A região francesa do Jura permaneceu escondida e meio esquecida pelos apreciadores de vinho durante muito tempo. Situada abaixo das montanhas alpinas que separam a França da Suíça, cerca de 100 quilômetros ao leste da Borgonha, o Jura (em francês pronuncia-se "jurrá") só era lembrado por seu vin jaune, um vinho “amarelo” de caráter oxidativo cujo grande destaque é o Château-Chalon.
De alguns anos para cá, provavelmente na esteira do movimento em torno dos vinhos naturais, de caráter mais leve e autêntico, sem uso de defensivos agrícolas, a idílica região do Jura voltou à cena, destacando-se por seus vinhos tranquilos, especialmente de variedades locais como as uvas Savagnin, Trousseau e Poulsard.

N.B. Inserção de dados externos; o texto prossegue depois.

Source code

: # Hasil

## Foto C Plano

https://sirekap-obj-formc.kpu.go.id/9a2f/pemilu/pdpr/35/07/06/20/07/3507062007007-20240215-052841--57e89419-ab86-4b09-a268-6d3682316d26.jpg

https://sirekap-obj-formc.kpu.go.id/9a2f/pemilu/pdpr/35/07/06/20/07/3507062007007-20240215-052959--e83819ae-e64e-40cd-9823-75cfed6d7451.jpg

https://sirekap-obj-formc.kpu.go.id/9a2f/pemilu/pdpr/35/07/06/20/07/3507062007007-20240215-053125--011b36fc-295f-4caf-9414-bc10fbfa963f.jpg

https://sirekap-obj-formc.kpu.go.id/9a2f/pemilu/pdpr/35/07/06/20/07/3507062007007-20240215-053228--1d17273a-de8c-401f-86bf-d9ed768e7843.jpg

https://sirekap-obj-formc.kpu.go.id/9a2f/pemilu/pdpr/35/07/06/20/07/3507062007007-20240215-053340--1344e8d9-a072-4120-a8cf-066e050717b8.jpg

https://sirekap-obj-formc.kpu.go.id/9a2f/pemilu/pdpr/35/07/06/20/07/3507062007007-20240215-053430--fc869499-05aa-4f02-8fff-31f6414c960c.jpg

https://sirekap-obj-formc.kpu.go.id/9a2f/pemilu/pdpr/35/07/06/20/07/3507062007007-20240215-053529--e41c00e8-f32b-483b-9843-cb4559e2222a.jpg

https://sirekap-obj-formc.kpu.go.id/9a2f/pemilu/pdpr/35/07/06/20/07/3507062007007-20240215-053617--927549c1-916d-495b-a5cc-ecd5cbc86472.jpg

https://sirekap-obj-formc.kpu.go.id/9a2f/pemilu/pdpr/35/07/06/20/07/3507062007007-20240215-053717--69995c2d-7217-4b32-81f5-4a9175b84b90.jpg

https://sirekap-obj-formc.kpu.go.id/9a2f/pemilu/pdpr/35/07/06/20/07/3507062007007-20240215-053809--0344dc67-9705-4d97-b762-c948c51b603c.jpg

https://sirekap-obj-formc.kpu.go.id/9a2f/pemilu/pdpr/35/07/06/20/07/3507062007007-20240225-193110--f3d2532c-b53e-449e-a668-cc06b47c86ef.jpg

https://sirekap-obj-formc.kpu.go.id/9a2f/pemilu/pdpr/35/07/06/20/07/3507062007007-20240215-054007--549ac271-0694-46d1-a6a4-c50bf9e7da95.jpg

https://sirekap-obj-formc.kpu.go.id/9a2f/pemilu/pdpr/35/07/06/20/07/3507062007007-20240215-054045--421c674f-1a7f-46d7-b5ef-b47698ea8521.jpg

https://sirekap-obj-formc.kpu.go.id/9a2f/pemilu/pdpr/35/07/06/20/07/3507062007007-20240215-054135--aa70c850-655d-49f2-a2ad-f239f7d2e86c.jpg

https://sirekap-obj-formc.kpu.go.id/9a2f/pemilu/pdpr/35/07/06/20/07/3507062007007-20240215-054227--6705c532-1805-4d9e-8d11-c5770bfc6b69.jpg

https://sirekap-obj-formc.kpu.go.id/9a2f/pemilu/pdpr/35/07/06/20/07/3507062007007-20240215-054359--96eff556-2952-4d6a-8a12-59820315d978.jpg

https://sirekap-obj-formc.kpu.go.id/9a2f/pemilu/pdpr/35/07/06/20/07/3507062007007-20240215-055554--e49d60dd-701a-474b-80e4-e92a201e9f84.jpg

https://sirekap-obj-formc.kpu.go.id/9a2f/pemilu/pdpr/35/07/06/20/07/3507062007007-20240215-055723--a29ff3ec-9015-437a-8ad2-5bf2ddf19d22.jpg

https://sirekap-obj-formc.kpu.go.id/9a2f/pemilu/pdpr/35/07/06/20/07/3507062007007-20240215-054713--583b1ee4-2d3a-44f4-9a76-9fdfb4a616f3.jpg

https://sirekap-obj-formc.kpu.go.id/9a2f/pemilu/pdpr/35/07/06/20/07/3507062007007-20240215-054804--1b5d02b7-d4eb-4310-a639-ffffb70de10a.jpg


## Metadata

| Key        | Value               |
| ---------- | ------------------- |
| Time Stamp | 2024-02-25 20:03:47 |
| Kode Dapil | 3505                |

Os vinhos brancos do Jura são elaborados com a Chardonnay, famosa na vizinha Borgonha, e com a uva autóctone Savagnin, também usada na produção do vin jaune. Já os tintos utilizam as castas Pinot Noir, Trousseau e Poulsard (ou Ploussard), em versões monovarietais, ou conforme a área, em mesclas.

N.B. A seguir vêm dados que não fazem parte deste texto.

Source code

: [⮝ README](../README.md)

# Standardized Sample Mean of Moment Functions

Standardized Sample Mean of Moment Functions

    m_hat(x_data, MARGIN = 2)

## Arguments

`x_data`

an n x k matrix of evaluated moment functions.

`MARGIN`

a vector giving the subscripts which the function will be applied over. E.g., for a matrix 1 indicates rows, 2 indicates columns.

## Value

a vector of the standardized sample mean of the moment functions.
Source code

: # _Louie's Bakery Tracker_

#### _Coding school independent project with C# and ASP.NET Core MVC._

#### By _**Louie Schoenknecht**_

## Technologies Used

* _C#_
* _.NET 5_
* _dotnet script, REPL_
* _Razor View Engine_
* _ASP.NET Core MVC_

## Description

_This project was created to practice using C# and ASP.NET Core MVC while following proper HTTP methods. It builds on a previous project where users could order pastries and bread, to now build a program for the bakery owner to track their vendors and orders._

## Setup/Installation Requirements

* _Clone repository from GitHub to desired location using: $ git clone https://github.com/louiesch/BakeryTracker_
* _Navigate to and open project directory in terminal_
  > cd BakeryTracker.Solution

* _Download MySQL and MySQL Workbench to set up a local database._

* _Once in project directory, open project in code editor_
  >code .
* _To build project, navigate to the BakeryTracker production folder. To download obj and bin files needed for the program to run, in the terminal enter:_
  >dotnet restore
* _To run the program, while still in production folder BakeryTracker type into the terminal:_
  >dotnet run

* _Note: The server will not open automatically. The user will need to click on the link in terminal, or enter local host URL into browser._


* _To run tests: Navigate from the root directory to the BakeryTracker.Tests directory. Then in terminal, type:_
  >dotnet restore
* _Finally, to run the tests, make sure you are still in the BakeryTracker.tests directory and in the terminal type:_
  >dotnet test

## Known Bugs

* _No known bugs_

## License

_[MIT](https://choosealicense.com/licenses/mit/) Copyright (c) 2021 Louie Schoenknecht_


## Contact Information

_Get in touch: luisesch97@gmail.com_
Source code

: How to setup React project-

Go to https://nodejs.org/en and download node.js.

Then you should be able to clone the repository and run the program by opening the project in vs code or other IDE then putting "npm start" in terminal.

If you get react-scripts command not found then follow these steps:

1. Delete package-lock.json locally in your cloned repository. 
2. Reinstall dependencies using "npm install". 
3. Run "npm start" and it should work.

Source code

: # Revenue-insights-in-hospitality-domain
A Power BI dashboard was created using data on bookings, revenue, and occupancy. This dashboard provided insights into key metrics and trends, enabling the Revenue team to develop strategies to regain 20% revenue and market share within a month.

A tinta Poulsard pode ser considerada, ao lado da branca Savagnin, um símbolo vínico do Jura. Essa casta praticamente não existe fora da região, contando com alguns poucos vinhedos na Borgonha e na Suíça. Por associação, ela tem o mesmo significado e a mesma relevância para o Jura que a Nebbiolo tem para a região italiana do Piemonte.
O nome Poulsard deriva de uma frutinha silvestre local conhecida como Pelousse. Não por acaso, a uva também recebe nomes regionais como Peloussard e Pleusard. A associação com essa fruta parece fazer todo o sentido, afinal os vinhos feitos com a Poulsard lembram mesmo o sabor agridoce, picante e levemente herbáceo dessas frutas silvestres.

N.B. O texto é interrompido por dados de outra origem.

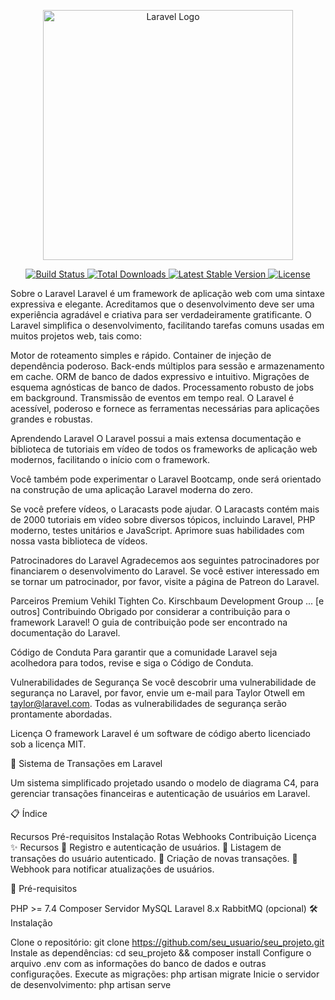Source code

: <p align="center">
    <a href="https://laravel.com" target="_blank">
        <img src="https://raw.githubusercontent.com/laravel/art/master/logo-lockup/5%20SVG/2%20CMYK/1%20Full%20Color/laravel-logolockup-cmyk-red.svg" width="400" alt="Laravel Logo">
    </a>
</p>
<p align="center">
    <a href="https://github.com/laravel/framework/actions">
        <img src="https://github.com/laravel/framework/workflows/tests/badge.svg" alt="Build Status">
    </a>
    <a href="https://packagist.org/packages/laravel/framework">
        <img src="https://img.shields.io/packagist/dt/laravel/framework" alt="Total Downloads">
    </a>
    <a href="https://packagist.org/packages/laravel/framework">
        <img src="https://img.shields.io/packagist/v/laravel/framework" alt="Latest Stable Version">
    </a>
    <a href="https://packagist.org/packages/laravel/framework">
        <img src="https://img.shields.io/packagist/l/laravel/framework" alt="License">
    </a>
</p>
Sobre o Laravel
Laravel é um framework de aplicação web com uma sintaxe expressiva e elegante. Acreditamos que o desenvolvimento deve ser uma experiência agradável e criativa para ser verdadeiramente gratificante. O Laravel simplifica o desenvolvimento, facilitando tarefas comuns usadas em muitos projetos web, tais como:

Motor de roteamento simples e rápido.
Container de injeção de dependência poderoso.
Back-ends múltiplos para sessão e armazenamento em cache.
ORM de banco de dados expressivo e intuitivo.
Migrações de esquema agnósticas de banco de dados.
Processamento robusto de jobs em background.
Transmissão de eventos em tempo real.
O Laravel é acessível, poderoso e fornece as ferramentas necessárias para aplicações grandes e robustas.

Aprendendo Laravel
O Laravel possui a mais extensa documentação e biblioteca de tutoriais em vídeo de todos os frameworks de aplicação web modernos, facilitando o início com o framework.

Você também pode experimentar o Laravel Bootcamp, onde será orientado na construção de uma aplicação Laravel moderna do zero.

Se você prefere vídeos, o Laracasts pode ajudar. O Laracasts contém mais de 2000 tutoriais em vídeo sobre diversos tópicos, incluindo Laravel, PHP moderno, testes unitários e JavaScript. Aprimore suas habilidades com nossa vasta biblioteca de vídeos.

Patrocinadores do Laravel
Agradecemos aos seguintes patrocinadores por financiarem o desenvolvimento do Laravel. Se você estiver interessado em se tornar um patrocinador, por favor, visite a página de Patreon do Laravel.

Parceiros Premium
Vehikl
Tighten Co.
Kirschbaum Development Group
... [e outros]
Contribuindo
Obrigado por considerar a contribuição para o framework Laravel! O guia de contribuição pode ser encontrado na documentação do Laravel.

Código de Conduta
Para garantir que a comunidade Laravel seja acolhedora para todos, revise e siga o Código de Conduta.

Vulnerabilidades de Segurança
Se você descobrir uma vulnerabilidade de segurança no Laravel, por favor, envie um e-mail para Taylor Otwell em taylor@laravel.com. Todas as vulnerabilidades de segurança serão prontamente abordadas.

Licença
O framework Laravel é um software de código aberto licenciado sob a licença MIT.

🚀 Sistema de Transações em Laravel

Um sistema simplificado projetado usando o modelo de diagrama C4, para gerenciar transações financeiras e autenticação de usuários em Laravel.

📋 Índice

Recursos
Pré-requisitos
Instalação
Rotas
Webhooks
Contribuição
Licença
✨ Recursos
🔐 Registro e autenticação de usuários.
📜 Listagem de transações do usuário autenticado.
💸 Criação de novas transações.
📡 Webhook para notificar atualizações de usuários.

🧰 Pré-requisitos

PHP >= 7.4
Composer
Servidor MySQL
Laravel 8.x
RabbitMQ (opcional)
🛠️ Instalação

Clone o repositório: git clone https://github.com/seu_usuario/seu_projeto.git
Instale as dependências: cd seu_projeto && composer install
Configure o arquivo .env com as informações do banco de dados e outras configurações.
Execute as migrações: php artisan migrate
Inicie o servidor de desenvolvimento: php artisan serve
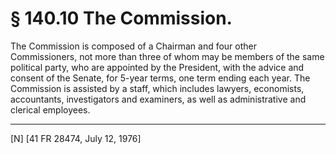 # § 140.10   The Commission.

The Commission is composed of a Chairman and four other Commissioners, not more than three of whom may be members of the same political party, who are appointed by the President, with the advice and consent of the Senate, for 5-year terms, one term ending each year. The Commission is assisted by a staff, which includes lawyers, economists, accountants, investigators and examiners, as well as administrative and clerical employees.



---

[N] [41 FR 28474, July 12, 1976]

A tonalidade vermelha clara de um Poulsard remete à cor de um suco de morangos, traduzida no paladar como um vinho leve e muito suculento, repleto de taninos suaves e elegantes, capazes de saciar nossa sede quase instantaneamente. Não por acaso, os franceses apelidaram esse tipo de vinho como vin de soif, literalmente o "vinho da sede".
Esses vinhos deliciosos, particularmente adequados ao nosso clima tropical, infelizmente tem uma oferta bastante limitada no Brasil. Mesmo em sua origem, devido ao pequeno tamanho da área cultivada, às condições climáticas frequentemente adversas e aos métodos de cultivo orgânicos, a produção já é relativamente escassa.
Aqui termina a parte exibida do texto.